Minimizing Competition, Maximizing Extraction

A few things I read recently strike me as good (make that “painful”) examples of how the dominant incumbent ISPs are continuing their quest to minimize competition and thereby maximize financial extraction.

The first relates to anti-competitive developments in the political and legislative sphere.  The second relates to the ongoing trend among dominant ISPs to either merge or cooperate in ways that reduce competition and maximize financial extraction.  The third relates to the integration of “content” and “distribution,” as exemplified by Comcast’s recent acquisition of NBC Universal.

Taken together, these three developments highlight a multifaceted trend toward consolidation of market power in the communication sector, and how this trend is threatening the health of an Internet ecosystem that has been a vehicle for massive innovation, entrepreneurial activity and economic growth, and has enhanced the ability of citizens to exercise their First Amendment rights and engage in voluntary association and self-organization.

Buying anti-competitive state legislation

On the political/legislative front, the example I’ll cite is the recent passage of legislation in South Carolina placing harsh restrictions on the ability of local communities to build and operate their own broadband networks.

[Note: for readers interested in more in-depth coverage of the SC law and related issues, I recommend the Community Broadband Networks blog, including posts here and here].

The key point I want to make about the SC law is that it restricts community-owned broadband networks in ways that make it virtually impossible to undertake such networks in the state.  And while the restrictions are less onerous (at least in theory) for some very rural areas, to qualify for less restrictive treatment a community network would have to target an area where at least 90% of households (or more than 75% in a “persistent poverty county”) lack access to Internet service that can deliver at least 768 kbps speeds (which I’ll generously characterize as as “barely broadband.”)

So, the message to SC citizens and businesses from AT&T, CenturyLink and Time Warner Cable (through the state legislators whose political careers they help finance) is: “if more than one out of ten households in your area have access to 768 kbps ‘barely broadband’ service, we’ve taken away your right to build a community broadband network that satisfies your needs for connectivity in the digital age; you and your fellow citizens don’t get to decide how fast (or affordably) you connect to the Internet; we do, and the chief criterion we use is what protects our ability to extract monopolistic levels of profit (which in turn helps finance our continued investment in lobbyists and legislators).”

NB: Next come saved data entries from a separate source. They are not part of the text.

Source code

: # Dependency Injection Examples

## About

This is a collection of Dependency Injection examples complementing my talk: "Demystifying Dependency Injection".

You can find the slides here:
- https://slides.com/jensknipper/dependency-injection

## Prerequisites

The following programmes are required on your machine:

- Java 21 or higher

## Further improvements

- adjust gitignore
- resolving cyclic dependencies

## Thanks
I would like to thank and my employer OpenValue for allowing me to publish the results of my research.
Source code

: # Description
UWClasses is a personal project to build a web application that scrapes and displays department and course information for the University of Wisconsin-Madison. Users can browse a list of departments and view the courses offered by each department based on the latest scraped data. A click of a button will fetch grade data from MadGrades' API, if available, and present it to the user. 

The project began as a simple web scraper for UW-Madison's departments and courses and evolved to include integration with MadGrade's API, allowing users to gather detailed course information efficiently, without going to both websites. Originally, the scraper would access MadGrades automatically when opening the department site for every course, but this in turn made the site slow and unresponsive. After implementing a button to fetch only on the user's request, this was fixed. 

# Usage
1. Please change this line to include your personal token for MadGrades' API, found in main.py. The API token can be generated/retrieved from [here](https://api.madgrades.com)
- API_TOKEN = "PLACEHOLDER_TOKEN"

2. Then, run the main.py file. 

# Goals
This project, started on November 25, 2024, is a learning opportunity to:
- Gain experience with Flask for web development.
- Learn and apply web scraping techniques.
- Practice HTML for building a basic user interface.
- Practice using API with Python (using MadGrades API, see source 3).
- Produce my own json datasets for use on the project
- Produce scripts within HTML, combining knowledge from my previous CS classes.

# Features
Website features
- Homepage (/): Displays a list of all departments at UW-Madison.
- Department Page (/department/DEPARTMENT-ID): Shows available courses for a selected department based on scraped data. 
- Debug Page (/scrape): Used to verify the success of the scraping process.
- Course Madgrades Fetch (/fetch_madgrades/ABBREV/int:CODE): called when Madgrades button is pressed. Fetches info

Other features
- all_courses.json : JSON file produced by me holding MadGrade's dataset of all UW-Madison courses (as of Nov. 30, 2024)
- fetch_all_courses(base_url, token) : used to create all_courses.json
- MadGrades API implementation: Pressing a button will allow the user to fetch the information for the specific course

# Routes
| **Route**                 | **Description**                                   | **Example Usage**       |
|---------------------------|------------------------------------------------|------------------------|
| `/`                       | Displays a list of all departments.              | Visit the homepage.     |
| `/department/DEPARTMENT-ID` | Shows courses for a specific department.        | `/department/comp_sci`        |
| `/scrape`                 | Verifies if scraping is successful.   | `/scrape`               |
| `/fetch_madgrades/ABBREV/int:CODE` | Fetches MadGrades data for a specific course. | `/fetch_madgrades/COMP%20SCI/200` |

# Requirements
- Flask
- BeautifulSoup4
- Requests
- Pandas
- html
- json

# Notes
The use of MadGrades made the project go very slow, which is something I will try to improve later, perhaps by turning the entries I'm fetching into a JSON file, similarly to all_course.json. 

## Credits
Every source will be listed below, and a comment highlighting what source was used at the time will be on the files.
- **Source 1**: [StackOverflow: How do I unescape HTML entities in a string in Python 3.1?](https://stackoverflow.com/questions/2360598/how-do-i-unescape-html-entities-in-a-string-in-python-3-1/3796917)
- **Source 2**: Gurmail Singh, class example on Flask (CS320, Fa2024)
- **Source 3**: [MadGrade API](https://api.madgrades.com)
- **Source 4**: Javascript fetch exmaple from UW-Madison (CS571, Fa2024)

The giant ISPs get away with this (nearly 20 states now have some such restrictions) because they’ve got lots of cash and political expertise acquired from decades of monopolistic financial extraction and political maneuvering, and are well aware that in our political system, “money talks.”

The sad reality is that profits invested in what I’d call “legal political corruption” generate very high returns for large corporations seeking protection from competition and other political favors.

Promised competition turns into anti-competitive collusion

The second development I want to cite is the spectrum sale and co-marketing agreement involving Verizon and the leading cable operators (for more details and insight see the excellent analysis by GigaOm’s Stacey Higginbotham herehere, here and here).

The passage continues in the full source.